Owen DeLong owen at delong.com
Tue Oct 7 13:21:11 UTC 2014


> On Oct 6, 2014, at 11:20 PM, Jay Hennigan <jay at west.net> wrote:
> 
>> On 10/6/14, 8:41 AM, Owen DeLong wrote:
>> 
>> Actually, in multiple situations, the FCC has stated that you are responsible
>> when deploying a new unlicensed transmitter to insure that it is deployed in
>> such a way that it will not cause harmful interference to existing operations.
>> 
>> Using the same SSID of someone else who is already present would, IMHO,
>> meet the test of “causing harmful interference”.
> 
> Really? From a radio perspective if it isn't on the same RF channel?

In fact, yes. Since clients bind based on SSID and return to whatever channel the AP tells them to as a result, it's still an issue and still fits within the purview of RF regulation. Further, most of the channels somewhat overlap as it's a spread-spectrum technology, so the traditional concepts of "channel" don't actually completely apply (this is a good thing, actually).

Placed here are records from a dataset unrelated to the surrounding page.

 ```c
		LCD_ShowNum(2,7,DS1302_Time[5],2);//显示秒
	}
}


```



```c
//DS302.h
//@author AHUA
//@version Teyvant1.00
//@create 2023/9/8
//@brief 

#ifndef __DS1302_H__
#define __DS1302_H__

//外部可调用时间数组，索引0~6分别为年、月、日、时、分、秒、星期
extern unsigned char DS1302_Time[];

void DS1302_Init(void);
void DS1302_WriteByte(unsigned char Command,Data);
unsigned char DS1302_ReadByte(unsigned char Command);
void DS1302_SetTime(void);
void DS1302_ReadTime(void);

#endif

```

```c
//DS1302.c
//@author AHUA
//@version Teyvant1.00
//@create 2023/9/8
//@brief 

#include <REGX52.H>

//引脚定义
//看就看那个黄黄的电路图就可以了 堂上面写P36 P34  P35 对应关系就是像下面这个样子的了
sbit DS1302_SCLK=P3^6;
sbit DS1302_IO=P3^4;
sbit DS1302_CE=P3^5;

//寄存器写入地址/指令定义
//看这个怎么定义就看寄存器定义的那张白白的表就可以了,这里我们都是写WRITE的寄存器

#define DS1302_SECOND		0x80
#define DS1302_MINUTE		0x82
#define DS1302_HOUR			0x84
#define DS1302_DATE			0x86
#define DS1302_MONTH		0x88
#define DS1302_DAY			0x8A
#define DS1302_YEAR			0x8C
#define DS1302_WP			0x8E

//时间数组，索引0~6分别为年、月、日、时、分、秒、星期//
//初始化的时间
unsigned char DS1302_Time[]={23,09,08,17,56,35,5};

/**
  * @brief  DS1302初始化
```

> I'm not so sure about that. It might cause interference to the revenue
> stream, it could be considered a trademark infringement especially if it
> leads to a fake "splash page" with the Marriott logo, and it could
> certainly be used for malicious MITM purposes, but it doesn't cause
> harmful interference to the existing user from the perspective of radio
> frequency use.

It does, actually, because the client may well rebind to the other AP thinking it's still part of the same ESS (since ESS are usually identified by sharing a common SSID).